Sir Robert Highsmith stood before his rostrum with a page of notes of the discrepancies between the testimony of the two sisters. There was no question that Bannister had made inroads and these victims were making a telling effect. Nonetheless, they had not been able conclusively to pin the operations on Dr. Kelno and he himself believed it was not Kelno. He realized the girls had sympathy. He had to handle them carefully.
“Madame Halevy,” he said in a manner that contrasted the flair of his earlier examinations. “My learned friend has suggested that it was Dr. Kelno who performed the operations you and your sister described. But you don’t know that to be a fact, do you?”
“No.”
“When did you first hear of Dr. Kelno?”
“When we were brought from the factory to Barrack III.”
“And you remained there for some time after your operation?”
“Yes.”
“But you never saw him or at least you could not identify him?”
“No.”
“And you know that the gentleman sitting between us is Dr. Kelno.”
“Yes.”
“And you still cannot identify him.”
“They were wearing masks in the surgery, but I don’t know this man.”

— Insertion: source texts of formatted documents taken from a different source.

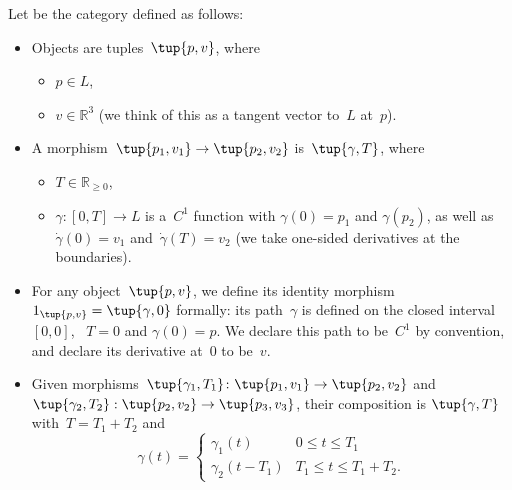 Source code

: \begin{definition}
Let \Berg be the category defined as follows:
\begin{itemize}
\item Objects are tuples~$\tup{p,v}$, where
\begin{itemize}
\item $p \in L$,
\item $v \in \mathbb{R}^3$ (we think of this as a tangent vector to~$L$ at~$p$).
\end{itemize}

\item A morphism~$\tup{p_1, v_1} \rightarrow \tup{p_2, v_2}$ is~$\tup{\gamma, T}$,
where
\begin{itemize}
\item $T \in \mathbb{R}_{\geq 0}$,
\item $\gamma \colon [0, T] \to L$ is a~$C^1$ function with $\gamma(0)=p_1$ and $\gamma(p_2)$, as well as ~$\dot \gamma(0) = v_1$ and~$\dot \gamma(T) = v_2$  (we take one-sided derivatives at the boundaries).
\end{itemize}

\item For any object~$\tup{p, v}$, we define its identity morphism~$1_{\tup{p,v}} = \tup{\gamma, 0}$ formally: its path~$\gamma$ is defined on the closed interval~$[0,0]$, ~$T= 0$ and $\gamma(0) = p$. We declare this path to be~$C^1$ by convention, and declare its derivative at~$0$ to be~$v$.

\item Given morphisms~$\tup{\gamma_1, T_1}\colon \tup{p_1, v_1} \to \tup{p_2, v_2}$ and~$\tup{\gamma_2, T_2}: \tup{p_2, v_2} \to \tup{p_3, v_3}$, their composition is $\tup{\gamma, T}$ with~$T = T_1 + T_2$ and
\begin{equation}
 \gamma(t) = \begin{cases}
 \gamma_1(t) &0 \leq t \leq T_1 \\
\gamma_2(t - T_1) & T_1 \leq t \leq T_1 + T_2.
 \end{cases}
\end{equation}
\end{itemize}
\end{definition}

“How do you know you were taken to Barrack V for your operation?”
“I don’t understand.”
“Did you see a sign that read Barrack V over an entry?”
“No, I don’t believe so.”
“Could it have been Barrack I?”
“It’s possible.”
“Are you aware that Dr. Flensberg and his assistant were carrying out experiments in Block I and had their own surgeons?”
“I did not know that.”
“I suggest it is all in his indictment as a war criminal. I also suggest that you only recently recalled that you went to Barrack V. Is that not so, Madame Halevy?”
She looked in confusion to Dr. Leiberman.
“Please answer the question,” the judge said.
“I spoke to lawyers here.”
“In fact you are not able to identify anyone at all, Voss, Flensberg, Lotaki, or Kelno.”
“No, I cannot.”
“In fact, it might have been a Dr. Boris Dimshits who performed the operation.”
“I do not know.”
“But you do know that Dr. Kelno has testified that he visited his patients after the operation. If this testimony were true then you would be able to identify him.”
“I was very sick.”
“Dr. Kelno also testified that he gave the spinal and anesthetic himself in the operating room.”
“I am not certain I was in the operating room then.”